I've been in the test-prep business since 1998, when I tutored Boston high school students through a community service program at Harvard.  But it wasn't until my first gig at the Princeton Review after graduation that I started to understand the economics of the tutoring business.

When Princeton hired me, my starting pay rate was $18/hr, which at the time I considered to be an incredible sum.  Before long I was working 50-hour weeks for the company, and making good money for a 22 year-old.  What I didn't realize until later, however, is that Princeton was charging $120/hr for my services--in other words, even though I was doing all the work, the company was making five times as much as I was.

This didn't seem fair to me, so I came up with a strategy--I would start my own tutoring service, charging half as much as Princeton did.  There were two distinct advantages to this strategy:  I would be making three times as much as I used to, while charging less than half of what Princeton charged. I could work less, make more, and give more of my attention to my students. It was a win-win-win for everybody, except my former employer of course.

I set my rate at a reasonable $55/hr, started placing some ads in the classifieds, and the clients started flooding in.  In 2003 I moved to my current home of San Diego, California and started from scratch with a new client base, but in less than two years, my schedule was packed yet again.

However, there was a problem.  Once I got too popular, my schedule would fill up, my free time would slowly start to vanish, and I would get stressed out.  So I came up with a solution: each time my schedule would fill up, I would inform my current students that I was raising my hourly rate, but for new clients only.  When they finished taking their tests, or sending in their applications, as my students always do eventually (most of my students work with me for anywhere from 2 weeks to 2 years), I would start anew at a slightly higher rate.  Over time, I would repeat this process anytime my schedule became too hectic. 
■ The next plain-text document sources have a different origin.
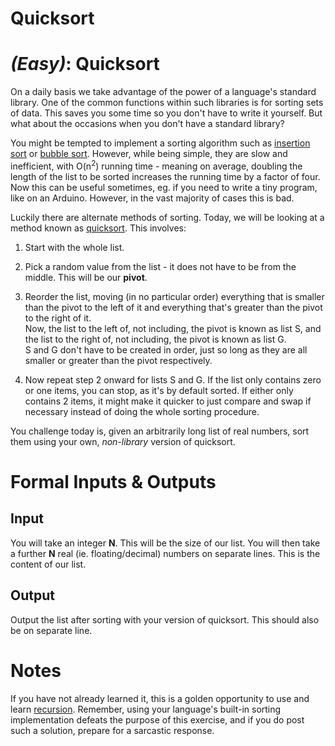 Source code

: # Quicksort
<div class="md"><h1><a href="#EasyIcon"></a> <em>(Easy)</em>: Quicksort</h1>
<p>On a daily basis we take advantage of the power of a language's standard library. One of the common functions within such libraries is for sorting sets of data. This saves you some time so you don't have to write it yourself. But what about the occasions when you don't have a standard library?</p>
<p>You might be tempted to implement a sorting algorithm such as <a href="http://en.wikipedia.org/wiki/Insertion_sort">insertion sort</a> or <a href="http://en.wikipedia.org/wiki/Bubble_sort">bubble sort</a>. However, while being simple, they are slow and inefficient, with O(n<sup>2</sup>) running time - meaning on average, doubling the length of the list to be sorted increases the running time by a factor of four. Now this can be useful sometimes, eg. if you need to write a tiny program, like on an Arduino. However, in the vast majority of cases this is bad.</p>
<p>Luckily there are alternate methods of sorting. Today, we will be looking at a method known as <a href="http://en.wikipedia.org/wiki/Quicksort">quicksort</a>. This involves:</p>
<ol>
<li><p>Start with the whole list.</p></li>
<li><p>Pick a random value from the list - it does not have to be from the middle. This will be our <strong>pivot</strong>.</p></li>
<li><p>Reorder the list, moving (in no particular order) everything that is smaller than the pivot to the left of it and everything that's greater than the pivot to the right of it.<br/>
Now, the list to the left of, not including, the pivot is known as list S, and the list to the right of, not including, the pivot is known as list G.<br/>
S and G don't have to be created in order, just so long as they are all smaller or greater than the pivot respectively.</p></li>
<li><p>Now repeat step 2 onward for lists S and G. If the list only contains zero or one items, you can stop, as it's by default sorted. If either only contains 2 items, it might make it quicker to just compare and swap if necessary instead of doing the whole sorting procedure.</p></li>
</ol>
<p>You challenge today is, given an arbitrarily long list of real numbers, sort them using your own, <em>non-library</em> version of quicksort.</p>
<h1>Formal Inputs &amp; Outputs</h1>
<h2>Input</h2>
<p>You will take an integer <strong>N</strong>. This will be the size of our list. You will then take a further <strong>N</strong> real (ie. floating/decimal) numbers on separate lines. This is the content of our list.</p>
<h2>Output</h2>
<p>Output the list after sorting with your version of quicksort. This should also be on separate line.</p>
<h1>Notes</h1>
<p>If you have not already learned it, this is a golden opportunity to use and learn <a href="http://en.wikipedia.org/wiki/Recursion_%28computer_science%29">recursion</a>. Remember, using your language's built-in sorting implementation defeats the purpose of this exercise, and if you do post such a solution, prepare for a sarcastic response.</p>
</div>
Over time, my rates became so high that they were not affordable for the average client.  This is when I started hiring other tutors.  My main emphasis when doing so was that McElroy Tutoring would only take a small cut of what we charged for our tutors, as opposed to the gargantuan cut that the big companies took.   Although some of our tutors may have high rates such as $120/hr, at McElroy Tutoring we ensure that the tutor takes home the lion's share of that fee.  There is a huge difference between a tutor for a big company charging $120 and getting paid $20, and a tutor for a company like McElroy, charging $120 and getting paid $100.  The more affordable tutors are, the more students they have to fit into their schedule in order to pay their bills. A cheap tutor is not just cheap--he/she is also stretched thin and stressed out. 
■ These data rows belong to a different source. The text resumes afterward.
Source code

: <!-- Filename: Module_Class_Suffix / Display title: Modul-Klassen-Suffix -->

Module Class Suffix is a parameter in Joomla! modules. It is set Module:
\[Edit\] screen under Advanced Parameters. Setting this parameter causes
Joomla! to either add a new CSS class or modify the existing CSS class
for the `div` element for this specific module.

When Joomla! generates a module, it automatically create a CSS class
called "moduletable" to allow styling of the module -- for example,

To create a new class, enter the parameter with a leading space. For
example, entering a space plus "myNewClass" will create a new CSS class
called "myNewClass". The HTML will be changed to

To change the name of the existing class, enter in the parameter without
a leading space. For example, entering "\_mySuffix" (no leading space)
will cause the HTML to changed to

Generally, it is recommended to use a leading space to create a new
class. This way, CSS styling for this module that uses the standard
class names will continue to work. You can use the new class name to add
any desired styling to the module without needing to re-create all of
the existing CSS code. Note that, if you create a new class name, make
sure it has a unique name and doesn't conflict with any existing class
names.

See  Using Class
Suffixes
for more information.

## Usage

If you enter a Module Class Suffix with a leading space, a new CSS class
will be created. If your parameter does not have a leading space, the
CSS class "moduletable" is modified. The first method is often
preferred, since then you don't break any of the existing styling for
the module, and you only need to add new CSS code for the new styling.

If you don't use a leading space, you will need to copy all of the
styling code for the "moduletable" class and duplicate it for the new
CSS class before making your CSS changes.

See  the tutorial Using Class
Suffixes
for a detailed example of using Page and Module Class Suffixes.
Today, my basic rate stands at $295/hr.  With package discounts of up to 25%, my rate can be as low as $220/hr.  My schedule is not always entirely full, but that's OK with me, because the fewer students I have, the more individual attention I can give them.  Nearly every day, I talk to someone who acts shocked and appalled that a private tutor would dare demand such an outrageous fee.  But there are still plenty of others who think I am well worth it.

Sometimes they will mention another tutor that they are considering.  "She charges only $100/hr.  Do you think you are twice as good as she is?" 

My response: "I might not be twice as good, but I'm definitely better."   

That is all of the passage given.